若是放在前世,刚和崔谢接触的柴锁可不敢直接出口嘲讽,毕竟刚刚见面,还在摸索过程中不是?而此世经过方才柴迁的讥讽,这位康王殿下心态已然有所改变,再加上崔谢口称有罪,片刻之间已经行了数次歉礼,却也是让柴锁哭笑不得,只道是崔文道文人风骨作祟,更兼没什么外出做事的经历,这才起了嘲讽之心。
无奈之下的崔谢只好再次起身跪拜,连连道歉,所幸柴锁也不想进一步为难下去,这才不了了之。只是这一跪后,崔谢酒意全无,说话也小心谨慎了起来,丝毫不敢再有任何大意。
见柴锁慢慢沉下心交谈京中事况后,崔谢心内的石头也稍稍放下,开始向这位康王殿下敬起酒来。
“此番赵路为国捐躯,父皇那里有什么追赏啊?”饮下数杯后,酒量不佳的柴锁已经面色红润,俨然是有些醉意了。
崔谢赶忙将杯中残留的一小口抿下:“赵家世代卫国,劳苦功高,赵将军又是赵家这一代最为杰出的男儿,定要追封个侯爷出来才行的……”

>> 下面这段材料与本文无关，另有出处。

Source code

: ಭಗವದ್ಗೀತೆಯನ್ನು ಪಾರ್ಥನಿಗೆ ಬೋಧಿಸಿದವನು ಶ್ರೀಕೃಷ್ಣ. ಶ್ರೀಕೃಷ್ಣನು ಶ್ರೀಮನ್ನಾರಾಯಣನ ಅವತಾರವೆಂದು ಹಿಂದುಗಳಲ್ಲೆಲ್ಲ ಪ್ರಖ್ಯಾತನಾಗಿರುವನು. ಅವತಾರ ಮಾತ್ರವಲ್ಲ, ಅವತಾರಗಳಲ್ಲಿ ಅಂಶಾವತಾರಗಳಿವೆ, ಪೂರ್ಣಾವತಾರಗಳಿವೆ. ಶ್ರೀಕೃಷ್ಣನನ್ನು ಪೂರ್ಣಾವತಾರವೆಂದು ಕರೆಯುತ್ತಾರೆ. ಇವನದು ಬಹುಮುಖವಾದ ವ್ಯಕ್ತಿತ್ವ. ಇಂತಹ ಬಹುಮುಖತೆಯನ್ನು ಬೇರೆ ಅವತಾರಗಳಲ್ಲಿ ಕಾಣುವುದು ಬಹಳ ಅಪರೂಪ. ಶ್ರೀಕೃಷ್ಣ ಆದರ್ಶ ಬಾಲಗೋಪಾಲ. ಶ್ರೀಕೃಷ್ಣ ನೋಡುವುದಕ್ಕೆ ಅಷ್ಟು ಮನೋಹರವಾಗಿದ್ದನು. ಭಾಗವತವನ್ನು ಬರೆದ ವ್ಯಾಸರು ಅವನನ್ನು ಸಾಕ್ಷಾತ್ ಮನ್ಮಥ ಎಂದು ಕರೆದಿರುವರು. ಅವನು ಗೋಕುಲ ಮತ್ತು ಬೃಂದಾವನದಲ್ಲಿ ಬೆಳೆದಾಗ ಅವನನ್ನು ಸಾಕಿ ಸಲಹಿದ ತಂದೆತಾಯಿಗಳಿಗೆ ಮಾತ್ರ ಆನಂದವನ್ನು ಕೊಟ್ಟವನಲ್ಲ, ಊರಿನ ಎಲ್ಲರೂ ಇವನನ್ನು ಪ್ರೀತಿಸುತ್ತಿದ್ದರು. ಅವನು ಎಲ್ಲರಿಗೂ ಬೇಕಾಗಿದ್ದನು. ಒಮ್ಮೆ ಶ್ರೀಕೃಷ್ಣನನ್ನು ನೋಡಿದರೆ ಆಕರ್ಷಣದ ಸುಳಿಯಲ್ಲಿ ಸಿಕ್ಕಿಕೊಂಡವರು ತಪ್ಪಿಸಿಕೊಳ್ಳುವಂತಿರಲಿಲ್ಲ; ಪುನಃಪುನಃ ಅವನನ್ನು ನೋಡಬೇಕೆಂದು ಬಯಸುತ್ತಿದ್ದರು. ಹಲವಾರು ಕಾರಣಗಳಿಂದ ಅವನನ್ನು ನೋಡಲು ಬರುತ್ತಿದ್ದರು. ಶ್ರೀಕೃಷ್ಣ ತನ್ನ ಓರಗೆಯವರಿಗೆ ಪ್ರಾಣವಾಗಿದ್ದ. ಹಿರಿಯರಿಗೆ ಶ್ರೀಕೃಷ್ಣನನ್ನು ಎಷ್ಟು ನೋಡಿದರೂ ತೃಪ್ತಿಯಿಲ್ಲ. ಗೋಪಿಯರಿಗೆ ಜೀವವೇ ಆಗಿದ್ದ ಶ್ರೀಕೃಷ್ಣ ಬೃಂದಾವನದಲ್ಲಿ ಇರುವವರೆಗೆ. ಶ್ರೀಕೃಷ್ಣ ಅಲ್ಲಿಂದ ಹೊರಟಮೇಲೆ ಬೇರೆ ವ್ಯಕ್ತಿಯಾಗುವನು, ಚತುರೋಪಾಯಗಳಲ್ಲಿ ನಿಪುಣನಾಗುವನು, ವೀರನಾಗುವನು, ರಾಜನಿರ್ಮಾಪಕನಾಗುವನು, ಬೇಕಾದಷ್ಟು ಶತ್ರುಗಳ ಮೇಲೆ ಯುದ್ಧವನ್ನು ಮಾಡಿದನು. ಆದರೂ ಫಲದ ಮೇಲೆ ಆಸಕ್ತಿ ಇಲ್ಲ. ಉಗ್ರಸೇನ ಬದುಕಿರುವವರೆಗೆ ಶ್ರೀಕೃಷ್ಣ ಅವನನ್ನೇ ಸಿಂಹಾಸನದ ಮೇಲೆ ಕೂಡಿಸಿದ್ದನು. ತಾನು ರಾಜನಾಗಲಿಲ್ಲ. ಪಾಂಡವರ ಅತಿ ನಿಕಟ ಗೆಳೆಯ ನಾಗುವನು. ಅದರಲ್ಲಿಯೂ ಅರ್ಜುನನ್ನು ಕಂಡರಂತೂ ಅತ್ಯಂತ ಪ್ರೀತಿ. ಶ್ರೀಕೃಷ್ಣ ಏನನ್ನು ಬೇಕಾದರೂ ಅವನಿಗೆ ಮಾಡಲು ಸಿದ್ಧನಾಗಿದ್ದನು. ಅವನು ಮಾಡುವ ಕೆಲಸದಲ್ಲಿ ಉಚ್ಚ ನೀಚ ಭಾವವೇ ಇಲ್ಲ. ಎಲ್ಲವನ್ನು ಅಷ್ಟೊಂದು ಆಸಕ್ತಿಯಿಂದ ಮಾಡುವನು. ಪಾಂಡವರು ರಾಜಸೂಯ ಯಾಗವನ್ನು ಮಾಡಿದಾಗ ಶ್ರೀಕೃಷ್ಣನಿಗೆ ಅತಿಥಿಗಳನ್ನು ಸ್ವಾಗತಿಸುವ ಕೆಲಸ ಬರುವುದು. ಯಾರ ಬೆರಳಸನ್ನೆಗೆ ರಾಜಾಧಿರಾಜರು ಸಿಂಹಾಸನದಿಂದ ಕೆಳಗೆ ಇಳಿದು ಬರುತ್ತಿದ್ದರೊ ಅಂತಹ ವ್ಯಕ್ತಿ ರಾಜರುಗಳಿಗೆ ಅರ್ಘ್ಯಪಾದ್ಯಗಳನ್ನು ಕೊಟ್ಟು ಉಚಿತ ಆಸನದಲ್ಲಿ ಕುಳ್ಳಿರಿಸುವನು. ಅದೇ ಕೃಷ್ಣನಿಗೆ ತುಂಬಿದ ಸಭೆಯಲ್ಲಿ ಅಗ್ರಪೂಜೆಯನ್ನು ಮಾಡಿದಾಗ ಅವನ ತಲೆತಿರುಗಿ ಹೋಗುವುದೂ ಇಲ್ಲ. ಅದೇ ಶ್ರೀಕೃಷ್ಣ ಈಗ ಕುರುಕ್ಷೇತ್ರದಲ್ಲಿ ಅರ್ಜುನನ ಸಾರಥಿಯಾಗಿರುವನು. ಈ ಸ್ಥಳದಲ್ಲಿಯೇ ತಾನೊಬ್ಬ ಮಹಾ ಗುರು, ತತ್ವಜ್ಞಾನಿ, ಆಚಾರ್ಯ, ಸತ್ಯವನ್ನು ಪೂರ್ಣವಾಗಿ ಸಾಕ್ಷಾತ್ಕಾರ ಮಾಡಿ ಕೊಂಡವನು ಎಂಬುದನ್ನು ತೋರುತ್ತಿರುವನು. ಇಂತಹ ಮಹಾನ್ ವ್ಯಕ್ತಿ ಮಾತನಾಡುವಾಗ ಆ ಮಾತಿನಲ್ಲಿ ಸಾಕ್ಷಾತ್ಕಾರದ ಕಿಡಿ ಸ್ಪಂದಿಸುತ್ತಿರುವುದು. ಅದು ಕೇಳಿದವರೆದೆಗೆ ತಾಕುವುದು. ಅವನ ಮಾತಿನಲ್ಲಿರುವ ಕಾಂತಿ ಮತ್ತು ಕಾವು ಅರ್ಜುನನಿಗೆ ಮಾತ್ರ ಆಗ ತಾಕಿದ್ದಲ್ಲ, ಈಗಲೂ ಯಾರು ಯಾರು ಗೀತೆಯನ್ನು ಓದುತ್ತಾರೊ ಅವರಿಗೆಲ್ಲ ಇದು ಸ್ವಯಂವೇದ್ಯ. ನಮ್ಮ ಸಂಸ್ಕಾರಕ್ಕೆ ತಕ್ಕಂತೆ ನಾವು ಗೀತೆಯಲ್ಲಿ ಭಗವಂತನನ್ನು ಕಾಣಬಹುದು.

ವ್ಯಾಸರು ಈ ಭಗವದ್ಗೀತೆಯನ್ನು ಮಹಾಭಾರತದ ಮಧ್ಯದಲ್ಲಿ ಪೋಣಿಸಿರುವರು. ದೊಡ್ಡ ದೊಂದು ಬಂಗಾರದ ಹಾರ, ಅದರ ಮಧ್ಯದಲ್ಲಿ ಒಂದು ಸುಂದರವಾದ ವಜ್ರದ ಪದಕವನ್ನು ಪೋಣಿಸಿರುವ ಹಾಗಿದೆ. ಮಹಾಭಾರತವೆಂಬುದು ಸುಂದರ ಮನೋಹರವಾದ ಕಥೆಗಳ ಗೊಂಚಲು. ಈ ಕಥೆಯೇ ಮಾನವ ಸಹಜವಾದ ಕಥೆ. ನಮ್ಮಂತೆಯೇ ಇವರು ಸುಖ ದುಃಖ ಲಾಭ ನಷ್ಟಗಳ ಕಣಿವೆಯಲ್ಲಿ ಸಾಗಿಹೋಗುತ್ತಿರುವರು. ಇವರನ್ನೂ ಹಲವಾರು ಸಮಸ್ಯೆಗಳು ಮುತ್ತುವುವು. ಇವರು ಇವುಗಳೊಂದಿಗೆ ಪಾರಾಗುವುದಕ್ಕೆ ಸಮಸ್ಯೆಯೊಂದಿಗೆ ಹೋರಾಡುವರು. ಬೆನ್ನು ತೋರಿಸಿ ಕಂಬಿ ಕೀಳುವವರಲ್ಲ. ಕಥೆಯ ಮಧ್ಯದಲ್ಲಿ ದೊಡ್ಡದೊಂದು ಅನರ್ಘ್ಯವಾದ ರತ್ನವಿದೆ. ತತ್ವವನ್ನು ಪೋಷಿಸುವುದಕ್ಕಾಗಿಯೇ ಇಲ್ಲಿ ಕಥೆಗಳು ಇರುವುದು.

“世代卫国……嘿嘿,他赵元立出征之前还与我喝了一顿酒,说是感觉自己命不久矣,若是死在了河中,便要托我好好照顾他那几个弟弟,将他们培养成人……”提到已经魂归黄土的赵路,柴锁面凝如水,话语之中也不免带上了几分悲戚。
而一旁的崔谢听闻此言,感伤之情也涌上心头:“自世宗显德年间起,赵家便为国征战,血染黄沙。先祖赵匡胤,以殿前副都点检之身北伐契丹,为流矢所杀;其弟赵匡义南征南唐,为南军水师所破,殁于烈火;更有镇北将军赵德昌与其子赵受益亲冒矢石奋战于前,遭辽人伏击,父子双双殉国……”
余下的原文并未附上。